"Well, if he hasn't brought Runnion along!"

"Humph!" grunted Doret. "I don' t'ink much of dat feller. Wat's de matter wit' 'No Creek,' anyhow?"

The three new arrivals dropped down upon the moss to rest, for the up-trail was heavy and the air sultry inside the forest. Lee was the first to speak.

"Did you get away without bein' seen?" he asked.

"Sure," answered Gale. "Poleon has been here two hours."

"That's good; I don't want nobody taggin' along."

"We came right through the town boldly," announced Stark; "but if they had seen you two they would have suspected something, sure."

Runnion volunteered nothing except oaths at the mosquitoes and at his pack-straps, which were new and cut him already. As no explanation of his presence was offered, neither the trader nor Doret made any comment then, but it came out later, when the old miner dropped far enough behind the others to render conversation possible.
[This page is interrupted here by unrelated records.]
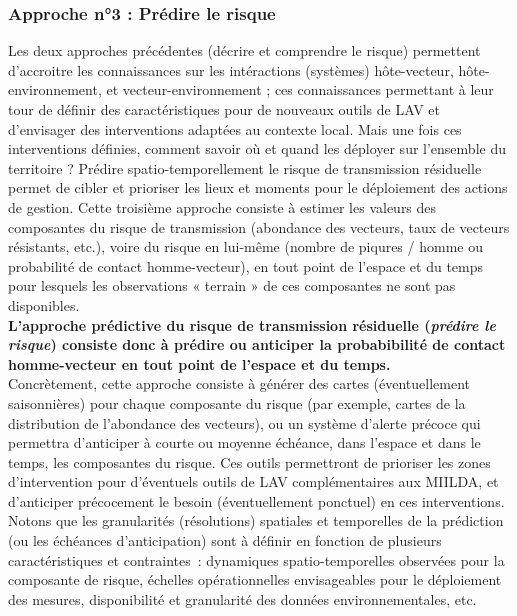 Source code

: \documentclass[12pt,twoside]{reedthesis}
\begin{document}
\hypertarget{predict-risk}{%
\subsubsection{Approche n°3 : Prédire le risque}\label{predict-risk}}

Les deux approches précédentes (décrire et comprendre le risque) permettent d'accroitre les connaissances sur les intéractions (systèmes) hôte-vecteur, hôte-environnement, et vecteur-environnement ; ces connaissances permettant à leur tour de définir des caractéristiques pour de nouveaux outils de LAV et d'envisager des interventions adaptées au contexte local. Mais une fois ces interventions définies, comment savoir où et quand les déployer sur l'ensemble du territoire ? Prédire spatio-temporellement le risque de transmission résiduelle permet de cibler et prioriser les lieux et moments pour le déploiement des actions de gestion. Cette troisième approche consiste à estimer les valeurs des composantes du risque de transmission (abondance des vecteurs, taux de vecteurs résistants, etc.), voire du risque en lui-même (nombre de piqures / homme ou probabilité de contact homme-vecteur), en tout point de l'espace et du temps pour lesquels les observations « terrain » de ces composantes ne sont pas disponibles.\\

\textbf{L'approche prédictive du risque de transmission résiduelle (\emph{prédire le risque}) consiste donc à prédire ou anticiper la probabibilité de contact homme-vecteur en tout point de l'espace et du temps.}\\

Concrètement, cette approche consiste à générer des cartes (éventuellement saisonnières) pour chaque composante du risque (par exemple, cartes de la distribution de l'abondance des vecteurs), ou un système d'alerte précoce qui permettra d'anticiper à courte ou moyenne échéance, dans l'espace et dans le temps, les composantes du risque. Ces outils permettront de prioriser les zones d'intervention pour d'éventuels outils de LAV complémentaires aux MIILDA, et d'anticiper précocement le besoin (éventuellement ponctuel) en ces interventions. Notons que les granularités (résolutions) spatiales et temporelles de la prédiction (ou les échéances d'anticipation) sont à définir en fonction de plusieurs caractéristiques et contraintes~: dynamiques spatio-temporelles observées pour la composante de risque, échelles opérationnelles envisageables pour le déploiement des mesures, disponibilité et granularité des données environnementales, etc.\\
\end{document}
"You decided to take in another one, eh?" Gale asked Lee.

"It wasn't exactly my doin's," replied the miner. "Stark asked me to let Runnion come 'long, bein' as he had grub-staked him, and he seemed so set on it that I ackeressed. You see, it's the first chance I ever had to pay him back for a favor he done me in the Cassiar country. There's plenty of land to go around."